Le stanze degli abbracci dove ritrovare gli affetti
Il contatto di genitori e figli protetti dalla plastica Così nelle Rsa si aggira la crudeltà dell’abbandono
Divisi da vetri e teli di plastica, madri e padri ritrovano il calore dei loro figli. Nelle Rsa le stanze degli abbracci abbattono il senso dell’abbandono e diventano l’ultimo espediente per scongiurare nuovi focolai.
Noi degli anni Cinquanta e Sessanta per quanto tempo ancora non potremo abbracciare i nostri vecchi genitori? E i nostri vecchi genitori, che veleggiano stanchi tra gli ottanta e i novanta e anche oltre, per quanto tempo ancora non potranno abbracciare i loro figli e le loro figlie? E i nostri figli e le nostre figlie, venti e trentenni, fino a quando dovranno starsene a distanza da noi per tutelarci? Se prima l’amore era vicinanza e prossimità, adesso l’amore è direttamente proporzionale ai metri di distanza, alla cautela, alla prudenza: più stai lontano più mi vuoi bene, caro figlio, caro marito, cara amica. E i nonni, fino a quando dovranno obbedire al divieto di prendersi sulle gambe i nipotini, come fanno tutti i nonni da millenni? Insomma, fino a quando dovremo rinunciare a quel minuscolo istante di eternità che è l’abbraccio (Prévert dixit)?

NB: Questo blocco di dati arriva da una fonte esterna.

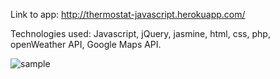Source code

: Link to app: http://thermostat-javascript.herokuapp.com/

Technologies used:
Javascript, jQuery, jasmine, html, css, php, openWeather API, Google Maps API.

![sample](./images/sample/.png)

Noi che ci siamo abbracciati per una vita, noi che da bambini abbiamo imparato a baciare i nostri genitori anche prima di andare a dormire, noi che abbiamo avuto nonni e nonne che pretendevano il bacio della buonanotte, e per i quali essere salutati senza un contatto fisico sarebbe stato umiliante… Persino troppo, l’abbraccio era diventato un rituale domestico, un automatismo svogliato e distratto, come una pacca sulle spalle o un «a presto» buttato là. Quanti di noi, da mesi, collegati via Skype o WhatsApp (benedetta tecnologia!) vedono le loro madri in lockdown salutarli con un abbraccio vano soltanto mimato, come se stringessero al petto un fantasma, un malinconico sogno che sfugge tra le mani. Il sogno di una stretta autentica e forte. Siamo diventati fantasmi, ex corpi, circondati da fantasmi che non possono che abbracciare e accarezzare il vuoto.

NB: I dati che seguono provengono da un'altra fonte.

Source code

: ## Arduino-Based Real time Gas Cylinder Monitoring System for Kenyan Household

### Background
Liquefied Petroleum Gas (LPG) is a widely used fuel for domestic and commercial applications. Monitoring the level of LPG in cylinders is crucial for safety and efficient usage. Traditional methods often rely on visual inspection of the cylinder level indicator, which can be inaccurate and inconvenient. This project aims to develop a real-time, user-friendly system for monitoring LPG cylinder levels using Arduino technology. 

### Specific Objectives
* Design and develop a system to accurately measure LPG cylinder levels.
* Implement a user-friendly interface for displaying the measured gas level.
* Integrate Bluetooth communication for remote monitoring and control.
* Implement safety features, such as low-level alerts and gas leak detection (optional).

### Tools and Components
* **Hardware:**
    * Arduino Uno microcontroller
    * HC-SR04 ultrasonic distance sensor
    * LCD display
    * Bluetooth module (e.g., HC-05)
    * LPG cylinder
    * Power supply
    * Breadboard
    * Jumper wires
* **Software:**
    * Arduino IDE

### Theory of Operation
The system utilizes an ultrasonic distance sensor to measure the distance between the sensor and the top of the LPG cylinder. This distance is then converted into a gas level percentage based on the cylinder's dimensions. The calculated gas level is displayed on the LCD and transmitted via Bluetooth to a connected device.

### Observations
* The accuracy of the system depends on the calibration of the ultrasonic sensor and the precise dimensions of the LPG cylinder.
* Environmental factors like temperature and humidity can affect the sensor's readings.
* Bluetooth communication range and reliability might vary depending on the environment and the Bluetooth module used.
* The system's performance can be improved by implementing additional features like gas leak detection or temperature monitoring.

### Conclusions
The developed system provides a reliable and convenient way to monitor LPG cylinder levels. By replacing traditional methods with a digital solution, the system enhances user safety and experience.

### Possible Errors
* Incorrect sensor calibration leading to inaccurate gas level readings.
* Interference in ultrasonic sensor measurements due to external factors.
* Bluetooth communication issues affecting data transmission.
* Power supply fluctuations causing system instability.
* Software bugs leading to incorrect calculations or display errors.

Dunque, aspettando che il calore dei corpi ritrovi l’accoglienza e il calore di altri corpi, ben vengano le stanze dell’abbraccio allestite nelle case di riposo. Straordinario escamotage dell’intelligenza e della compassione per aggirare la crudeltà dell’abbandono e per evitare il contagio tra vecchi e meno vecchi, tra genitori e figli, tra coniugi. E chi se ne frega dell’ingombro di plastica che ci avvolge. Se dopo nove mesi (il tempo esatto di una gravidanza che
conduce al primo abbraccio della vita) posso finalmente, come se fossi venuto al mondo per la seconda volta, riabbracciare mia madre o mio padre, che da mesi non aspettano altro che un contatto, chi se ne frega delle mascherine e del velo di plastica asettico e sterilizzato (la placenta protettiva?). Nulla paga il pianto di quella anziana signora che finalmente posa la guancia sulla guancia del figlio o della figlia. La plastica? Chi se ne frega. Sia benedetta anche la plastica, oltre alla tecnologia.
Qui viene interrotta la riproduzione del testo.